Task details: The records below hold a stretch from the line with "their Apple Wallet" through the line with "Structures and Algorithms"; return exactly those lines, ends included, and nothing more.

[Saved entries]

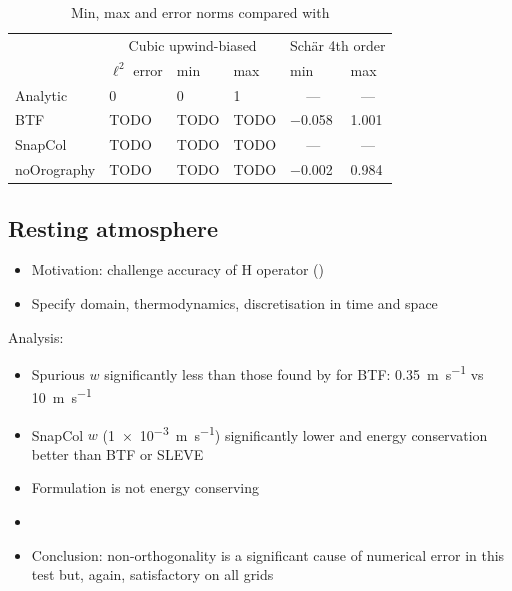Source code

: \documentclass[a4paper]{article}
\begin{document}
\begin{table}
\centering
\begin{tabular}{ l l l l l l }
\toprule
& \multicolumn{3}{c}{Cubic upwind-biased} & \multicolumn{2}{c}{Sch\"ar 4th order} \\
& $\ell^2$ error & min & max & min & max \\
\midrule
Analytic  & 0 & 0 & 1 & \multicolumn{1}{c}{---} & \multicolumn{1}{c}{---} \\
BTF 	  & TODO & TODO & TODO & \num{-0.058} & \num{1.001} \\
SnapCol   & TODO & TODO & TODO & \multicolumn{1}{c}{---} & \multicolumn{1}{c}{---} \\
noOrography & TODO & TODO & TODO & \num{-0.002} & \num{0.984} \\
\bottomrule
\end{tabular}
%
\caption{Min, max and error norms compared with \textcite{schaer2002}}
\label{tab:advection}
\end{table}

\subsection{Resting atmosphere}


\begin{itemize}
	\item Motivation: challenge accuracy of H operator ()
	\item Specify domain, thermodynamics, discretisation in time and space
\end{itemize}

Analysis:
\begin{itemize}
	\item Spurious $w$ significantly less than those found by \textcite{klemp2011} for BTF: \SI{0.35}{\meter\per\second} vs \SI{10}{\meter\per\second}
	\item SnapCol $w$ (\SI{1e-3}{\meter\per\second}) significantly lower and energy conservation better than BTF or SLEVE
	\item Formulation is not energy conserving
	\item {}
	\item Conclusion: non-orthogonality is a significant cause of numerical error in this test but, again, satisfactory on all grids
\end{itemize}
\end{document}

==

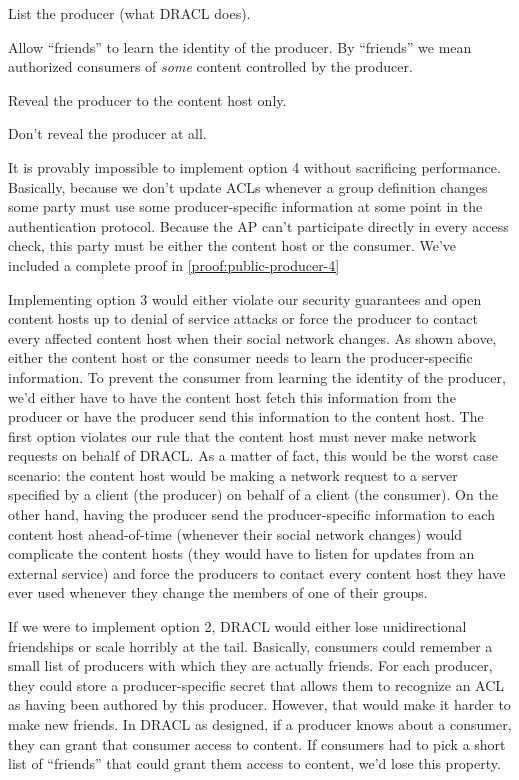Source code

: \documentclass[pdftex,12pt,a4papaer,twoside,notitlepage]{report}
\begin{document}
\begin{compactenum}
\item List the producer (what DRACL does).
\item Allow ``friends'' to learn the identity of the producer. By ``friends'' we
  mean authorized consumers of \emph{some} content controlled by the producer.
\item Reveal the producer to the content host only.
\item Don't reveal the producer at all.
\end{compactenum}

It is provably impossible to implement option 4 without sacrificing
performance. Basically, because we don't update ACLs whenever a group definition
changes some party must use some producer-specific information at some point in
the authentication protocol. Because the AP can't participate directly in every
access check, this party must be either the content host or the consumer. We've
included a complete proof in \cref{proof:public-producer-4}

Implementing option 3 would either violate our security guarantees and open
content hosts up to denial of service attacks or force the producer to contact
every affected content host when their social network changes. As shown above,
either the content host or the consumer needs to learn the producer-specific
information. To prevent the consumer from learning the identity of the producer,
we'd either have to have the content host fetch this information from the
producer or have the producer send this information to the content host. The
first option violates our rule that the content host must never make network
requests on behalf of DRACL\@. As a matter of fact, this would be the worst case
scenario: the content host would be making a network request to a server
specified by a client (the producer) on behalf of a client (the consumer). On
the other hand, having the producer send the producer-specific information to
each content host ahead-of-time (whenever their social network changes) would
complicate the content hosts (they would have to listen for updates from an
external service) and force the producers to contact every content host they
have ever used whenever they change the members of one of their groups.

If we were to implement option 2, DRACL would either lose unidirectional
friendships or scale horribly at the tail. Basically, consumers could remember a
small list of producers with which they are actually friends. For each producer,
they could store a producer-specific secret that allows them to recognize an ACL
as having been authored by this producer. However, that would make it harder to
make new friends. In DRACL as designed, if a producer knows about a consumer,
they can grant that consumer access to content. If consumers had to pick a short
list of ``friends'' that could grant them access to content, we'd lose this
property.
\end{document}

--

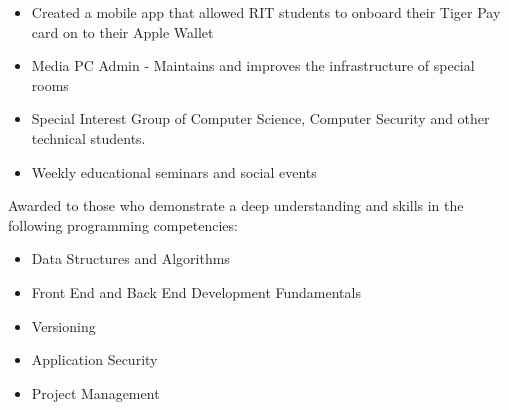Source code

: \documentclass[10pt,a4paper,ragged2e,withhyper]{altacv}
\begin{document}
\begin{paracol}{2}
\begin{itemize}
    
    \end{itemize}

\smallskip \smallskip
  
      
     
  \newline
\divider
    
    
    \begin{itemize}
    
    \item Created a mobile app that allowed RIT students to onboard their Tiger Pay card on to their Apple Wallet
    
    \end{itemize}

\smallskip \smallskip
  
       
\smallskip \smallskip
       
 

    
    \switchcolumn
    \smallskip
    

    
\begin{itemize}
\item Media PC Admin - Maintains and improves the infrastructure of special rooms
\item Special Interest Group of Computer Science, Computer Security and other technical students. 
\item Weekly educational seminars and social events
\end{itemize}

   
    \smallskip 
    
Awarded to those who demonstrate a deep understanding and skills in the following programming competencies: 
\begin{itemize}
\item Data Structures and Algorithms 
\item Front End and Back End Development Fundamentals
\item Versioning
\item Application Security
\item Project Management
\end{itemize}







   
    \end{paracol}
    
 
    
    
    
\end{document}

Expected answer:
    \item Created a mobile app that allowed RIT students to onboard their Tiger Pay card on to their Apple Wallet
    
    \end{itemize}

\smallskip \smallskip
  
       
\smallskip \smallskip
       
 

    
    \switchcolumn
    \smallskip
    

    
\begin{itemize}
\item Media PC Admin - Maintains and improves the infrastructure of special rooms
\item Special Interest Group of Computer Science, Computer Security and other technical students. 
\item Weekly educational seminars and social events
\end{itemize}

   
    \smallskip 
    
Awarded to those who demonstrate a deep understanding and skills in the following programming competencies: 
\begin{itemize}
\item Data Structures and Algorithms 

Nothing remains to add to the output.